INPUT DATA.
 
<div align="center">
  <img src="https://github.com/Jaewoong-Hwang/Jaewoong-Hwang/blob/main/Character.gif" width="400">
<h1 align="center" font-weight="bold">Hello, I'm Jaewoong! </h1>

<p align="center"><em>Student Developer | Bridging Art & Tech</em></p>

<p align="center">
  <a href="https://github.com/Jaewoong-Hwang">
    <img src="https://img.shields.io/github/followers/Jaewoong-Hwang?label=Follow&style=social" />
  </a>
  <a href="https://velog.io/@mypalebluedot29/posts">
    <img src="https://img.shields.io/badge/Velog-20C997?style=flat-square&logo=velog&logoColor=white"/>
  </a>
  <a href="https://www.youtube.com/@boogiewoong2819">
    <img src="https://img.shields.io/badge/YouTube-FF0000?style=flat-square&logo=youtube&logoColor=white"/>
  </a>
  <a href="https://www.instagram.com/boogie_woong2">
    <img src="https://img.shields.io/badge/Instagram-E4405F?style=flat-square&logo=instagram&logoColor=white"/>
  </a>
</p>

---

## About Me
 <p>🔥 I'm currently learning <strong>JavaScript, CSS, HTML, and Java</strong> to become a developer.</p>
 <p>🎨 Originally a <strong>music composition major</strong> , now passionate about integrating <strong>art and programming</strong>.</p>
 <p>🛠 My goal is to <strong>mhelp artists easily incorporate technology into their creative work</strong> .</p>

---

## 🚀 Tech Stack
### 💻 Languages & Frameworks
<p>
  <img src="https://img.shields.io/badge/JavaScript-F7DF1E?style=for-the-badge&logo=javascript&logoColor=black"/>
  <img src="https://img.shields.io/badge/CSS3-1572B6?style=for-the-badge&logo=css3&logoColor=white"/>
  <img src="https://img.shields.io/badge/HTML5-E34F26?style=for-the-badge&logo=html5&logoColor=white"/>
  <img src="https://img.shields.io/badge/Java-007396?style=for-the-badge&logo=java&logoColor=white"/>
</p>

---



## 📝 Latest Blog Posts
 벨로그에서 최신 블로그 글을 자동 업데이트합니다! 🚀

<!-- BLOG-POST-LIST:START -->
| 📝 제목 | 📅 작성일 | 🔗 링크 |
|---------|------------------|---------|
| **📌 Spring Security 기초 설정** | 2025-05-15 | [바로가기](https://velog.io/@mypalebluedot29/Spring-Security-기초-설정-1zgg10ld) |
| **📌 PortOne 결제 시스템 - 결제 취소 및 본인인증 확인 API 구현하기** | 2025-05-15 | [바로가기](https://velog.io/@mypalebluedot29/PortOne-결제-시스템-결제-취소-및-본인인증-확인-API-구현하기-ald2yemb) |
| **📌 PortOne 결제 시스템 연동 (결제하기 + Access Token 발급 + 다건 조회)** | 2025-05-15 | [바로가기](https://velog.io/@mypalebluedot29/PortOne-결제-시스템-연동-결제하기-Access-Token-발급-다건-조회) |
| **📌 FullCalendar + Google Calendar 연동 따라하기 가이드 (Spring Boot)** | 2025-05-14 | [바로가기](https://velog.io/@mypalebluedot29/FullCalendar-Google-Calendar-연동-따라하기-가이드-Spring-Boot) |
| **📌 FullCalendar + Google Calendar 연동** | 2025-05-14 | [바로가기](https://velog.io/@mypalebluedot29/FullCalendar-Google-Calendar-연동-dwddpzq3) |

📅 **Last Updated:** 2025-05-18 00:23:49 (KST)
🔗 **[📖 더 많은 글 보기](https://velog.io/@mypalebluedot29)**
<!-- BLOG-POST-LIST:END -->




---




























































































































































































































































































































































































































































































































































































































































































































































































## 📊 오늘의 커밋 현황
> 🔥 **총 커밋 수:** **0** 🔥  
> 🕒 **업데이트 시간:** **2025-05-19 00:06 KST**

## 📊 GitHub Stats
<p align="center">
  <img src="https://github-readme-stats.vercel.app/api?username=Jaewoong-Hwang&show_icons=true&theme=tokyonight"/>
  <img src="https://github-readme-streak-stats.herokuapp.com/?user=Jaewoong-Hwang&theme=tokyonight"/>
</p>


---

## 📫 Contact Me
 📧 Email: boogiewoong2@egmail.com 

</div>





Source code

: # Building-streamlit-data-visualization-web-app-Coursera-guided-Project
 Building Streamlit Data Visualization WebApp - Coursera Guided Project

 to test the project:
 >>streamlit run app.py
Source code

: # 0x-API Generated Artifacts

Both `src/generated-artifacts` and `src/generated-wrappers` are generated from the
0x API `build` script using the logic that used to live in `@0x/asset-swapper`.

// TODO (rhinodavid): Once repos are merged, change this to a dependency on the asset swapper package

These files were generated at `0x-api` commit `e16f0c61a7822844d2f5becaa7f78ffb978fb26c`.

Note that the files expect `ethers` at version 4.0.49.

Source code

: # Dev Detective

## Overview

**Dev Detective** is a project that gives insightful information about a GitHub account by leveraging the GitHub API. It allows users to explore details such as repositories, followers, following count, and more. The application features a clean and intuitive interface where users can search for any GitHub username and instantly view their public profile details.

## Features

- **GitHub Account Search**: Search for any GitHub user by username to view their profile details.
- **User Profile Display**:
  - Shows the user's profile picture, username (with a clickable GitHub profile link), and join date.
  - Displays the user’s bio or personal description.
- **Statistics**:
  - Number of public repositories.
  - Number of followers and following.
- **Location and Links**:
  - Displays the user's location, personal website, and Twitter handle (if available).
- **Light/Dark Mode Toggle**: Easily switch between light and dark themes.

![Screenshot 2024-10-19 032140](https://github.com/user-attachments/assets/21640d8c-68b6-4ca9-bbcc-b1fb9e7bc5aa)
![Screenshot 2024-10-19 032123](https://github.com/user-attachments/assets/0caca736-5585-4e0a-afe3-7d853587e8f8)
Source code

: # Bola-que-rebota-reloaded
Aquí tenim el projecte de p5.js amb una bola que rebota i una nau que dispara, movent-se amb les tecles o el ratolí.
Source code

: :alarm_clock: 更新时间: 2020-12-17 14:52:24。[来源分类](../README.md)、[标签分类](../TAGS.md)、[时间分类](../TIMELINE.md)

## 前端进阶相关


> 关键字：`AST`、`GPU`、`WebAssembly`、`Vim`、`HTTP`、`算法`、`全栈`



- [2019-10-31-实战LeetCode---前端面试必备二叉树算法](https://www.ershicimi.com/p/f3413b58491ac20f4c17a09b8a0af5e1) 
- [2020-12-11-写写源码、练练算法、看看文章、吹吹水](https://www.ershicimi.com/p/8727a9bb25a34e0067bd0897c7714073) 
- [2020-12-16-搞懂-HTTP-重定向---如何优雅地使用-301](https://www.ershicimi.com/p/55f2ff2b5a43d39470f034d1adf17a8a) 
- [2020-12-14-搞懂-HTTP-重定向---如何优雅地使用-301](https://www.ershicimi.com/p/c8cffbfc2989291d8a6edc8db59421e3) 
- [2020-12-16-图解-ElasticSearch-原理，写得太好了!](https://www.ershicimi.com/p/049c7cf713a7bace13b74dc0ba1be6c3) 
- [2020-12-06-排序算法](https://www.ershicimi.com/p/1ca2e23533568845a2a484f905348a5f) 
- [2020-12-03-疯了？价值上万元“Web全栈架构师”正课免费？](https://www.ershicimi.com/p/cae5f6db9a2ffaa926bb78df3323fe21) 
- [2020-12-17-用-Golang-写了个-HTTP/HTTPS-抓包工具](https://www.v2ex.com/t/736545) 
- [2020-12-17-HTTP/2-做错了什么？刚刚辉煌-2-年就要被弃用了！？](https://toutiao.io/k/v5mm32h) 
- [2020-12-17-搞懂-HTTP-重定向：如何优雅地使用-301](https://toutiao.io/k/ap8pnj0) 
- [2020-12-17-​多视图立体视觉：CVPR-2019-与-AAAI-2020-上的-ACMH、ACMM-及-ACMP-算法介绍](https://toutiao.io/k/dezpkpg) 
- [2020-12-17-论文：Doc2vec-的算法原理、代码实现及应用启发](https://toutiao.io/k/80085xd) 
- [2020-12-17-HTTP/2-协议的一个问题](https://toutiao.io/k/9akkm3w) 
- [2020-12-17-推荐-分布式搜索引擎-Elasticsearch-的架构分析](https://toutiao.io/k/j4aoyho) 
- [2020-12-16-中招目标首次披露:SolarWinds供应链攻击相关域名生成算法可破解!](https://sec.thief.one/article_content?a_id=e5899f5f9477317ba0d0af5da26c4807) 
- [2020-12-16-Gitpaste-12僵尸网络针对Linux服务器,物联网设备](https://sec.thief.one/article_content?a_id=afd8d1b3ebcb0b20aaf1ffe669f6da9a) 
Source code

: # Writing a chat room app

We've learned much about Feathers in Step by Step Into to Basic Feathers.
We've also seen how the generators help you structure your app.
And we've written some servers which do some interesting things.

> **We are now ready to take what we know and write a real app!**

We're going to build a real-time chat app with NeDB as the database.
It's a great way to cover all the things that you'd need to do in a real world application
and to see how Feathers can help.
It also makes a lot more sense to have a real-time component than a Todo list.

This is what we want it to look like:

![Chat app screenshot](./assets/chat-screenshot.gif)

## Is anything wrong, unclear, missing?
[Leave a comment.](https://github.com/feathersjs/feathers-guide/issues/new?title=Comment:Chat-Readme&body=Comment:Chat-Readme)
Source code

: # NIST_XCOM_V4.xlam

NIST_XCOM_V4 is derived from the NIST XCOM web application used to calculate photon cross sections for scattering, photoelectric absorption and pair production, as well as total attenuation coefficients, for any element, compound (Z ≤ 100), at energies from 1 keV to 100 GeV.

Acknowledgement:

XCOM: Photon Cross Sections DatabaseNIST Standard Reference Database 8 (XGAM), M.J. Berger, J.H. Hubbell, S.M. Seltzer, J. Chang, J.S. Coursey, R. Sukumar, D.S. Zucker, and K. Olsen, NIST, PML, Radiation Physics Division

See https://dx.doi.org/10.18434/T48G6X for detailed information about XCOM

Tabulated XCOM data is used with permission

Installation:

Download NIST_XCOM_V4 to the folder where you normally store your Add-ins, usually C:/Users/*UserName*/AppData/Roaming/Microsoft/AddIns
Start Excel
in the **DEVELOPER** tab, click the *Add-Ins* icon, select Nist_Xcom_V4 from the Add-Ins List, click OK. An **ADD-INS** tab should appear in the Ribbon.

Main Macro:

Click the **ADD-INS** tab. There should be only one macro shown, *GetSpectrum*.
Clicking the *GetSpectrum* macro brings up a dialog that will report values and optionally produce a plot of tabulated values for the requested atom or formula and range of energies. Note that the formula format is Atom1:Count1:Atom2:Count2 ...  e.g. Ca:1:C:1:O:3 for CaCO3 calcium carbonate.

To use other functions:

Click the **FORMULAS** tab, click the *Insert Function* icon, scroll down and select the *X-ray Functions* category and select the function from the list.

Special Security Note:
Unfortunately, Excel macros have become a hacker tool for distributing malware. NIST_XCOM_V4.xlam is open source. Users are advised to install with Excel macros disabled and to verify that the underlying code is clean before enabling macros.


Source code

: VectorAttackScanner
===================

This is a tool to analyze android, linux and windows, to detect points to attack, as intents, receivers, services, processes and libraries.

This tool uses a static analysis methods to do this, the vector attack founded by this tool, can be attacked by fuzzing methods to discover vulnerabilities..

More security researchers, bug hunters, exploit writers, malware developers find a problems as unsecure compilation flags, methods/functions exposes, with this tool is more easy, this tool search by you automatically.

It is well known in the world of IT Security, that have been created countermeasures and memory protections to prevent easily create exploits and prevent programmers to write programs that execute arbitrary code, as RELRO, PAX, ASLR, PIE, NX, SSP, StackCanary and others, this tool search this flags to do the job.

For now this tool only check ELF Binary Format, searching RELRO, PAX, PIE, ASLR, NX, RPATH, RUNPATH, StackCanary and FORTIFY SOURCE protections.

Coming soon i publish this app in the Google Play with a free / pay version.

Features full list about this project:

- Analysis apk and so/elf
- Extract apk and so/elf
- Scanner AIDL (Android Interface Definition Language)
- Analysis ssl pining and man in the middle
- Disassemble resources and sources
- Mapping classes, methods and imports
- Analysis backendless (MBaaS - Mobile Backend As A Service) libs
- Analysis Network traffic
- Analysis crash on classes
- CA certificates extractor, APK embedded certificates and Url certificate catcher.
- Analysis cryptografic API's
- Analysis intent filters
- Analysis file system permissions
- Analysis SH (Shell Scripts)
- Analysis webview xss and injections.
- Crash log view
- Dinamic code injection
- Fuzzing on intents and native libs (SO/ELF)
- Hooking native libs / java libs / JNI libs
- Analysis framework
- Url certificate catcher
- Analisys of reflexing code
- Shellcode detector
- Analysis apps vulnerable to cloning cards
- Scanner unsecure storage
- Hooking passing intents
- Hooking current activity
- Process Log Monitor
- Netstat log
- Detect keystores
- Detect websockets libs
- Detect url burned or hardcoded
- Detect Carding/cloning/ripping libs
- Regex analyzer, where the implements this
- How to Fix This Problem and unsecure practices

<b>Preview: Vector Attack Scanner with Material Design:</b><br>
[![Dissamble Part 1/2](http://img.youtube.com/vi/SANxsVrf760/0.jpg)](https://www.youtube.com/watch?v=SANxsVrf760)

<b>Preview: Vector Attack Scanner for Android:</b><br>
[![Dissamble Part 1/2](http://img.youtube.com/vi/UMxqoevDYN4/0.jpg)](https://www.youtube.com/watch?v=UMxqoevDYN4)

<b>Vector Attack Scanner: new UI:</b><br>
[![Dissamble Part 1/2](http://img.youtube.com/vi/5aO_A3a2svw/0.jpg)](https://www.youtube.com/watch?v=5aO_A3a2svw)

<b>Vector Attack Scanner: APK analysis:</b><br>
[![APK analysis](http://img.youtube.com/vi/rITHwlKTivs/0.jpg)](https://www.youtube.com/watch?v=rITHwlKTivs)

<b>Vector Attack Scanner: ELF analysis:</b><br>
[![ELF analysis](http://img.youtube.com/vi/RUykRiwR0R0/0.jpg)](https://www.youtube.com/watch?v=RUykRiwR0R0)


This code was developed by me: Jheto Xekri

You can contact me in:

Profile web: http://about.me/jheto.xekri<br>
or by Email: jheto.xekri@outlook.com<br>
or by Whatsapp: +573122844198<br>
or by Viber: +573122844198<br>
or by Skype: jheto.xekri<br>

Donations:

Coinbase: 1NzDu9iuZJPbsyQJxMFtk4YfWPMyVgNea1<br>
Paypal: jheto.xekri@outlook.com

EXERCISE BRIEF. Reply with every line of the listing that has the string "如何优雅地使用".

EXERCISE RESPONSE.
- [2020-12-16-搞懂-HTTP-重定向---如何优雅地使用-301](https://www.ershicimi.com/p/55f2ff2b5a43d39470f034d1adf17a8a) 
- [2020-12-14-搞懂-HTTP-重定向---如何优雅地使用-301](https://www.ershicimi.com/p/c8cffbfc2989291d8a6edc8db59421e3) 
- [2020-12-17-搞懂-HTTP-重定向：如何优雅地使用-301](https://toutiao.io/k/ap8pnj0) 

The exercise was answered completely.